▶ _Task prompt_
I'd like every line in the following listing that holds "exercicio" copied.

********

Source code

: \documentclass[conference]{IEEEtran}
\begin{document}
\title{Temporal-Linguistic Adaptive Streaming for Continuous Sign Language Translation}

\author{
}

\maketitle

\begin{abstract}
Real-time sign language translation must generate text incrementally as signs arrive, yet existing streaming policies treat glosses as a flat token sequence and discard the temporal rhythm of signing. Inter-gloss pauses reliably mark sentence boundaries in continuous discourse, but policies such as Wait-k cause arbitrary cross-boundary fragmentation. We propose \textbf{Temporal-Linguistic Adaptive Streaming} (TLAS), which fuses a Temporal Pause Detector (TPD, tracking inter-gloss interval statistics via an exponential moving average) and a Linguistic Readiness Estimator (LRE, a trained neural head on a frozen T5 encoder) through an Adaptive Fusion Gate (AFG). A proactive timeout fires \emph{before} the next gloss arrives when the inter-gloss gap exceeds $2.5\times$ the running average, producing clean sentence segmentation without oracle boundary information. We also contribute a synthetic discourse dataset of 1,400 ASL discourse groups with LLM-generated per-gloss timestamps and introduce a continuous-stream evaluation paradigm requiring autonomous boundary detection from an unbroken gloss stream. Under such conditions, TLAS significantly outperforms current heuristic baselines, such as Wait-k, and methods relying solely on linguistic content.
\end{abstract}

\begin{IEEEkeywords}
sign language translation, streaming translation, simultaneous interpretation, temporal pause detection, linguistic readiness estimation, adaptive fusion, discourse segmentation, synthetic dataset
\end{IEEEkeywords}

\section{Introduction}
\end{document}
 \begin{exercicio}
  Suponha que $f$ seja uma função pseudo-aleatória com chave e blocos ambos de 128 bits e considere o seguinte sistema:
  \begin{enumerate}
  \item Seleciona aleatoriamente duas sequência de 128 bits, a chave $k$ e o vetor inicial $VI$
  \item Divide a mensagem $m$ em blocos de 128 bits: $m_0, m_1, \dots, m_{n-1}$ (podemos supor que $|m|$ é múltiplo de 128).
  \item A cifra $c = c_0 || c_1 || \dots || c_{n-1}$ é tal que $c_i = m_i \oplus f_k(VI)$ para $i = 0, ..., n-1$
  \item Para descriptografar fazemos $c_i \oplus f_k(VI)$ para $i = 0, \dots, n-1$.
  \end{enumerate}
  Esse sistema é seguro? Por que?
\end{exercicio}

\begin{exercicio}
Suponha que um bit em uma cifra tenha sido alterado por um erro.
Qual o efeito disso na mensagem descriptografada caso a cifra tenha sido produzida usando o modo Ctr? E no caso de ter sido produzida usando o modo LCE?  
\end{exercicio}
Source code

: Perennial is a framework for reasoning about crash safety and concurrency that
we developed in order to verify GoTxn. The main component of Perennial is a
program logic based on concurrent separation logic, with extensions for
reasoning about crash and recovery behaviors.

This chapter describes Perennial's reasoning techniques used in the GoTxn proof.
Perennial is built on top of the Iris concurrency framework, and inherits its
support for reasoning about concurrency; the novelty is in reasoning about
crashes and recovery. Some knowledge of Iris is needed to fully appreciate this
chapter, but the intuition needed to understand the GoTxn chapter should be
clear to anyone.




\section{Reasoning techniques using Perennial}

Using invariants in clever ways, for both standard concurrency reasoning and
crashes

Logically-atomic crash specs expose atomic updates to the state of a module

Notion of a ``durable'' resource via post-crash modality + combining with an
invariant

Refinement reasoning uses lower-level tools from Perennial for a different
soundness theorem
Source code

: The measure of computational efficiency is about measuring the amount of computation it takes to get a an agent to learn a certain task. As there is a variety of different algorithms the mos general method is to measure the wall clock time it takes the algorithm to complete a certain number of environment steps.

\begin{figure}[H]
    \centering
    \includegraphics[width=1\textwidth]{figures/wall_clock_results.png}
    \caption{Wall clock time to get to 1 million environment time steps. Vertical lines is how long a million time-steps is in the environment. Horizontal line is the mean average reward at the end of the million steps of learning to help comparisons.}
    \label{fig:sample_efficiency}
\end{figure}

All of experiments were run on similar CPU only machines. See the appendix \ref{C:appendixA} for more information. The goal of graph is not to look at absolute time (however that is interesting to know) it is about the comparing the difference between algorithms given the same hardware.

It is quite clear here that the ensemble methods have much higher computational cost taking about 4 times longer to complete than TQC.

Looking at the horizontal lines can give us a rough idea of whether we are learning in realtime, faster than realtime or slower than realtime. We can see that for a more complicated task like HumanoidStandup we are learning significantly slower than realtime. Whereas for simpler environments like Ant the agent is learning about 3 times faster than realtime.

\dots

********

▶ _Expected output_
 \begin{exercicio}
\end{exercicio}
\begin{exercicio}
\end{exercicio}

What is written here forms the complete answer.